Why would an admin choose to do this?
And admin could choose to do this primarily for ideological reasons - the admin may support the act of monitoring secretly held lists of blocked websites. Many of us have felt the pain of going to a work-related website only to find that it's blocked, only to wish that there was some real transparent scrutiny of what gets blocked and what doesn't get blocked. The admin may also find it beneficial to see which institutions can and cannot have access to their websites - how can a website reach out to its target audience if it is unknowingly and incorrectly being made unavailable to the people it is designed to help? It's perfectly acceptable that the people writing these lists make mistakes about what's listed on them but if no one else is allowed to check that list then how is the mistake ever going to be corrected? WhatBlock is planned so that the data collected will be accessible by anyone - not just a select few, to provide a truly open dataset of banned websites - if your website is on WhatBlock, you will be able to see if it's blocked or not.

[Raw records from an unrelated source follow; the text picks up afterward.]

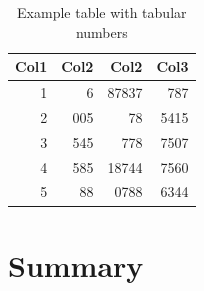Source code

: \documentclass[12pt, a4paper, oneside]{article}
\begin{document}
\begin{table}[h]
    \centering
    \renewcommand{\arraystretch}{1.2}
    \setlength{\tabcolsep}{16pt}
    \caption[Example table]{Example table with tabular numbers}
    \begin{tabular}{rrrr}
        \toprule
        \textbf{Col1} & \textbf{Col2} & \textbf{Col2} & \textbf{Col3} \\
        \midrule
        1             & 6             & 87837         & 787           \\
        2             & 005           & 78            & 5415          \\
        3             & 545           & 778           & 7507          \\
        4             & 585           & 18744         & 7560          \\
        5             & 88            & 0788          & 6344          \\
        \bottomrule
    \end{tabular}
    \label{tab:numbers}
\end{table}

\blindtext[2]

\clearpage


\section{Summary} \label{sec:summary}

\blindtext[3]

\clearpage


\nocite{*}

{
    \raggedright
    \printbibliography
}

\clearpage


\appendix
{} \label{sec:appendix}

\renewcommand{\thesubsection}{\Alph{subsection}}
\end{document}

What if WhatBlock gets Blocked?
This may well happen, so It would be advantageous to have multiple instances of WhatBlock running on different domains - releasing the project under an Open Source license should provide for this.

Where do we go from here?
Well, first things first we would need to build a fully functioning site! Once that vital step is over, public awareness needs to be drawn to this problem to both bring users to the site and to get website administrators to put our little bit of JavaScript on their servers. Then, it's all down to data collection!

Feel free to leave any comments, critiques or suggestions!
Rob

EDIT: A fresh idea was floated by @harryrickards - he suggested that we run a flash instance which we could use as a proxy between the JS in our runtime page and the remote server. Unfortunately that will not work as Flash also has cross domain restrictions. You need to put an XML file on the remote server to allow that to work. (See http://www.adobe.com/devnet/articles/crossdomain_policy_file_spec.html)

The only way I can see this idea working is to get a signed Java applet running on the local user's computer. This is far from ideal but is closest to the executable binary that we can possibly get. (See http://weblogs.java.net/blog/2008/05/28/java-doodle-crossdomainxml-support) - that will then allow us to do cross-domain data transfers, but prompt the user with an ugly confirmation box and make us unable to check the content filters of those computers which don't have Java installed on them. Does anyone know what proportion of business/school computers DON'T have Java installed on them?

EDIT 2: WhatBlock 2.0 prototype has been released for testing using the image technique described above, loading the 'favicon.ico' file from the remote server. I'm currently unsure how this will work with real-world content filtration services, so testing is necessary. If you want to test it, see http://dev.dfey.org/whatblock2.